Return the data that follows exactly as it appears. Pictures do not belong in the copy.

======== Available records

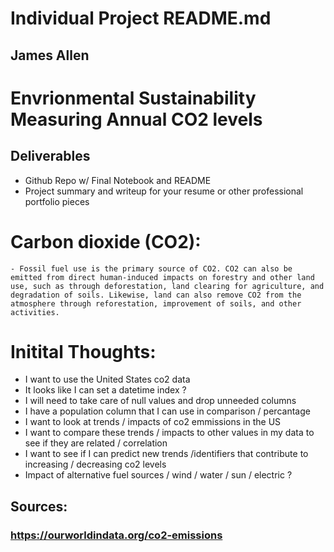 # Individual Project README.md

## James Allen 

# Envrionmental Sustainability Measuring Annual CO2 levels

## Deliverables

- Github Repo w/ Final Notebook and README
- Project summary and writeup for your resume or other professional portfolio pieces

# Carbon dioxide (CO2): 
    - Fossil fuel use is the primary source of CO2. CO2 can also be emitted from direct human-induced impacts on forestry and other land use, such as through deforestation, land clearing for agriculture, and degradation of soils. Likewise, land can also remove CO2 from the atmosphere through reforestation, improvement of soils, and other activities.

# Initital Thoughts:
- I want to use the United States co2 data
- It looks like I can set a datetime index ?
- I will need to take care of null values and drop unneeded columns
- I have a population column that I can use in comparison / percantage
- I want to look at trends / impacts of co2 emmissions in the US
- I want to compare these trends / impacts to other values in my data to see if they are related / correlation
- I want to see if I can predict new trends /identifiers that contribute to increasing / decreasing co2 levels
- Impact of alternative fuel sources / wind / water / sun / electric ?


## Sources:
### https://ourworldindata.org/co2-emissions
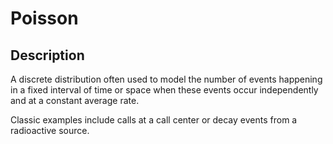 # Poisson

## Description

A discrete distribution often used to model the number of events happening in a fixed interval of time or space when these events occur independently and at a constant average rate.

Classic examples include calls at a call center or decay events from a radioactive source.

================

- The answer
 # Individual Project README.md

## James Allen 

# Envrionmental Sustainability Measuring Annual CO2 levels

## Deliverables

- Github Repo w/ Final Notebook and README
- Project summary and writeup for your resume or other professional portfolio pieces

# Carbon dioxide (CO2): 
    - Fossil fuel use is the primary source of CO2. CO2 can also be emitted from direct human-induced impacts on forestry and other land use, such as through deforestation, land clearing for agriculture, and degradation of soils. Likewise, land can also remove CO2 from the atmosphere through reforestation, improvement of soils, and other activities.

# Initital Thoughts:
- I want to use the United States co2 data
- It looks like I can set a datetime index ?
- I will need to take care of null values and drop unneeded columns
- I have a population column that I can use in comparison / percantage
- I want to look at trends / impacts of co2 emmissions in the US
- I want to compare these trends / impacts to other values in my data to see if they are related / correlation
- I want to see if I can predict new trends /identifiers that contribute to increasing / decreasing co2 levels
- Impact of alternative fuel sources / wind / water / sun / electric ?


## Sources:
### https://ourworldindata.org/co2-emissions
 # Poisson

## Description

A discrete distribution often used to model the number of events happening in a fixed interval of time or space when these events occur independently and at a constant average rate.

Classic examples include calls at a call center or decay events from a radioactive source.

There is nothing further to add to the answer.